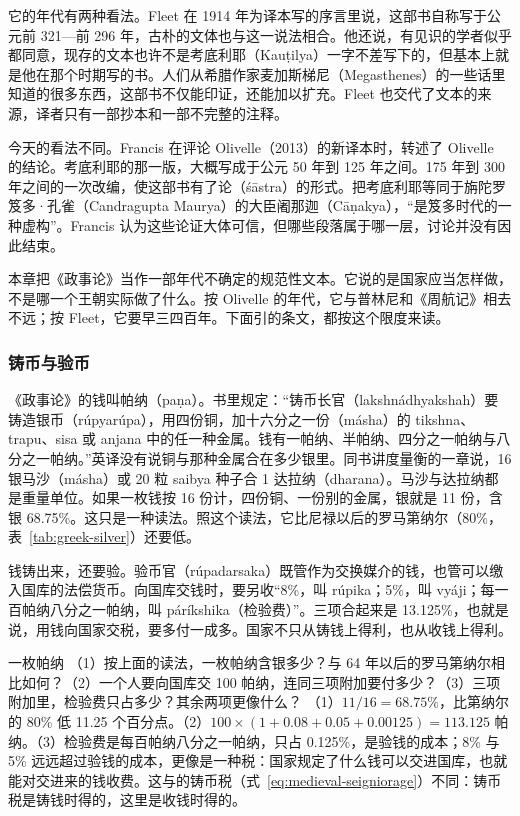 它的年代有两种看法。Fleet 在 1914 年为译本写的序言里说，这部书自称写于公元前 321—前 296 年，古朴的文体也与这一说法相合。他还说，有见识的学者似乎都同意，现存的文本也许不是考底利耶（Kauṭilya）一字不差写下的，但基本上就是他在那个时期写的书。人们从希腊作家麦加斯梯尼（Megasthenes）的一些话里知道的很多东西，这部书不仅能印证，还能加以扩充\cite{fleet1914}。Fleet 也交代了文本的来源，译者只有一部抄本和一部不完整的注释\cite{fleet1914}。

今天的看法不同。Francis 在评论 Olivelle（2013）的新译本时，转述了 Olivelle 的结论。考底利耶的那一版，大概写成于公元 50 年到 125 年之间。175 年到 300 年之间的一次改编，使这部书有了论（śāstra）的形式。把考底利耶等同于旃陀罗笈多·孔雀（Candragupta Maurya）的大臣阇那迦（Cāṇakya），“是笈多时代的一种虚构”。Francis 认为这些论证大体可信，但哪些段落属于哪一层，讨论并没有因此结束\cite{francis2013}。

本章把《政事论》当作一部年代不确定的规范性文本。它说的是国家应当怎样做，不是哪一个王朝实际做了什么。按 Olivelle 的年代，它与普林尼和《周航记》相去不远；按 Fleet，它要早三四百年。下面引的条文，都按这个限度来读。

\subsubsection{铸币与验币}
《政事论》的钱叫帕纳（paṇa）。书里规定：“铸币长官（lakshnádhyakshah）要铸造银币（rúpyarúpa），用四份铜，加十六分之一份（másha）的 tikshna、trapu、sisa 或 anjana 中的任一种金属。钱有一帕纳、半帕纳、四分之一帕纳与八分之一帕纳。”\cite{arthashastra}英译没有说铜与那种金属合在多少银里。同书讲度量衡的一章说，16 银马沙（másha）或 20 粒 saibya 种子合 1 达拉纳（dharana）\cite{arthashastra}。马沙与达拉纳都是重量单位。如果一枚钱按 16 份计，四份铜、一份别的金属，银就是 11 份，含银 68.75\%。这只是一种读法。照这个读法，它比尼禄以后的罗马第纳尔（80\%，表~\ref{tab:greek-silver}）还要低。

钱铸出来，还要验。验币官（rúpadarsaka）既管作为交换媒介的钱，也管可以缴入国库的法偿货币。向国库交钱时，要另收“8\%，叫 rúpika；5\%，叫 vyáji；每一百帕纳八分之一帕纳，叫 páríkshika（检验费）”\cite{arthashastra}。三项合起来是 13.125\%，也就是说，用钱向国家交税，要多付一成多。国家不只从铸钱上得利，也从收钱上得利。

\begin{example}{一枚帕纳}\label{ex:india-mint}
（1）按上面的读法，一枚帕纳含银多少？与 64 年以后的罗马第纳尔相比如何？（2）一个人要向国库交 100 帕纳，连同三项附加要付多少？（3）三项附加里，检验费只占多少？其余两项更像什么？
\solution （1）$11/16=68.75\%$，比第纳尔的 80\% 低 11.25 个百分点。（2）$100\times(1+0.08+0.05+0.00125)=113.125$ 帕纳。（3）检验费是每百帕纳八分之一帕纳，只占 0.125\%，是验钱的成本；8\% 与 5\% 远远超过验钱的成本，更像是一种税：国家规定了什么钱可以交进国库，也就能对交进来的钱收费。这与的铸币税（式~\eqref{eq:medieval-seigniorage}）不同：铸币税是铸钱时得的，这里是收钱时得的。
\end{example}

» EXERCISE DESCRIPTION: Your answer must contain the full data, repeated exactly, without pictures.

» RESPONSE BELOW:
 它的年代有两种看法。Fleet 在 1914 年为译本写的序言里说，这部书自称写于公元前 321—前 296 年，古朴的文体也与这一说法相合。他还说，有见识的学者似乎都同意，现存的文本也许不是考底利耶（Kauṭilya）一字不差写下的，但基本上就是他在那个时期写的书。人们从希腊作家麦加斯梯尼（Megasthenes）的一些话里知道的很多东西，这部书不仅能印证，还能加以扩充\cite{fleet1914}。Fleet 也交代了文本的来源，译者只有一部抄本和一部不完整的注释\cite{fleet1914}。

今天的看法不同。Francis 在评论 Olivelle（2013）的新译本时，转述了 Olivelle 的结论。考底利耶的那一版，大概写成于公元 50 年到 125 年之间。175 年到 300 年之间的一次改编，使这部书有了论（śāstra）的形式。把考底利耶等同于旃陀罗笈多·孔雀（Candragupta Maurya）的大臣阇那迦（Cāṇakya），“是笈多时代的一种虚构”。Francis 认为这些论证大体可信，但哪些段落属于哪一层，讨论并没有因此结束\cite{francis2013}。

本章把《政事论》当作一部年代不确定的规范性文本。它说的是国家应当怎样做，不是哪一个王朝实际做了什么。按 Olivelle 的年代，它与普林尼和《周航记》相去不远；按 Fleet，它要早三四百年。下面引的条文，都按这个限度来读。

\subsubsection{铸币与验币}
《政事论》的钱叫帕纳（paṇa）。书里规定：“铸币长官（lakshnádhyakshah）要铸造银币（rúpyarúpa），用四份铜，加十六分之一份（másha）的 tikshna、trapu、sisa 或 anjana 中的任一种金属。钱有一帕纳、半帕纳、四分之一帕纳与八分之一帕纳。”\cite{arthashastra}英译没有说铜与那种金属合在多少银里。同书讲度量衡的一章说，16 银马沙（másha）或 20 粒 saibya 种子合 1 达拉纳（dharana）\cite{arthashastra}。马沙与达拉纳都是重量单位。如果一枚钱按 16 份计，四份铜、一份别的金属，银就是 11 份，含银 68.75\%。这只是一种读法。照这个读法，它比尼禄以后的罗马第纳尔（80\%，表~\ref{tab:greek-silver}）还要低。

钱铸出来，还要验。验币官（rúpadarsaka）既管作为交换媒介的钱，也管可以缴入国库的法偿货币。向国库交钱时，要另收“8\%，叫 rúpika；5\%，叫 vyáji；每一百帕纳八分之一帕纳，叫 páríkshika（检验费）”\cite{arthashastra}。三项合起来是 13.125\%，也就是说，用钱向国家交税，要多付一成多。国家不只从铸钱上得利，也从收钱上得利。

\begin{example}{一枚帕纳}\label{ex:india-mint}
（1）按上面的读法，一枚帕纳含银多少？与 64 年以后的罗马第纳尔相比如何？（2）一个人要向国库交 100 帕纳，连同三项附加要付多少？（3）三项附加里，检验费只占多少？其余两项更像什么？
\solution （1）$11/16=68.75\%$，比第纳尔的 80\% 低 11.25 个百分点。（2）$100\times(1+0.08+0.05+0.00125)=113.125$ 帕纳。（3）检验费是每百帕纳八分之一帕纳，只占 0.125\%，是验钱的成本；8\% 与 5\% 远远超过验钱的成本，更像是一种税：国家规定了什么钱可以交进国库，也就能对交进来的钱收费。这与的铸币税（式~\eqref{eq:medieval-seigniorage}）不同：铸币税是铸钱时得的，这里是收钱时得的。
\end{example}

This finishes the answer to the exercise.